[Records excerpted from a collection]

────────────────────────────────────────

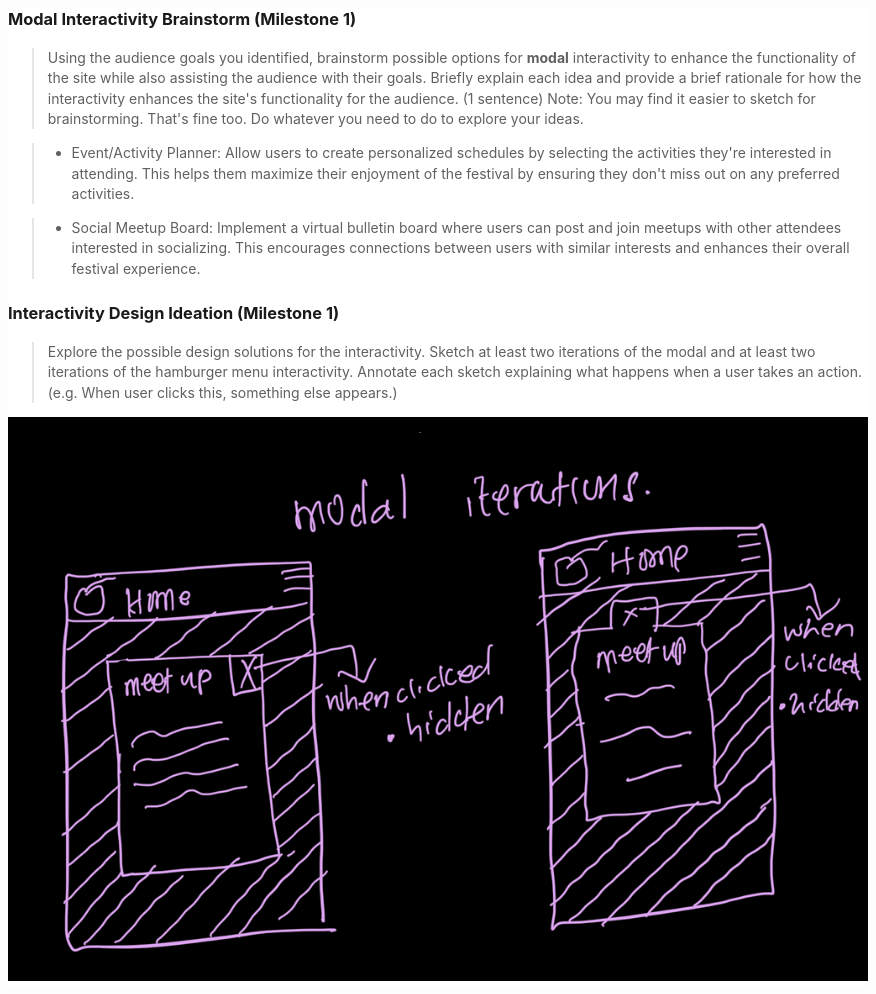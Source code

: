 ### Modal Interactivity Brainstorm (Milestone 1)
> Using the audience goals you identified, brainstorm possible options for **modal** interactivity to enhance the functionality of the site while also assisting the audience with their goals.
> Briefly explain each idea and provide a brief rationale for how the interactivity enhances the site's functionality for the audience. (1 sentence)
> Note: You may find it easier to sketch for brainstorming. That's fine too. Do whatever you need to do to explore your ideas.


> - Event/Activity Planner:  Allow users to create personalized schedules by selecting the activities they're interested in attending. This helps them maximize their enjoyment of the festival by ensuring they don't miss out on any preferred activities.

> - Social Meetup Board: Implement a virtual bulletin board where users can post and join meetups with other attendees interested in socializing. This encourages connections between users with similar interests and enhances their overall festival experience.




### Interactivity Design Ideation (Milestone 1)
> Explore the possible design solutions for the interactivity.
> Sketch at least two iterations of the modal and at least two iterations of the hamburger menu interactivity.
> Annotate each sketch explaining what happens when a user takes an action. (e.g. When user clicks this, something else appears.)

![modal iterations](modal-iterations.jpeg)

────────────────────────────────────────

EXERCISE OBJECTIVE: Retype the whole of the data verbatim. Skip every picture.

SOLUTION FOR THIS EXERCISE:
Source code

: ### Modal Interactivity Brainstorm (Milestone 1)
> Using the audience goals you identified, brainstorm possible options for **modal** interactivity to enhance the functionality of the site while also assisting the audience with their goals.
> Briefly explain each idea and provide a brief rationale for how the interactivity enhances the site's functionality for the audience. (1 sentence)
> Note: You may find it easier to sketch for brainstorming. That's fine too. Do whatever you need to do to explore your ideas.


> - Event/Activity Planner:  Allow users to create personalized schedules by selecting the activities they're interested in attending. This helps them maximize their enjoyment of the festival by ensuring they don't miss out on any preferred activities.

> - Social Meetup Board: Implement a virtual bulletin board where users can post and join meetups with other attendees interested in socializing. This encourages connections between users with similar interests and enhances their overall festival experience.




### Interactivity Design Ideation (Milestone 1)
> Explore the possible design solutions for the interactivity.
> Sketch at least two iterations of the modal and at least two iterations of the hamburger menu interactivity.
> Annotate each sketch explaining what happens when a user takes an action. (e.g. When user clicks this, something else appears.)

![modal iterations](modal-iterations.jpeg)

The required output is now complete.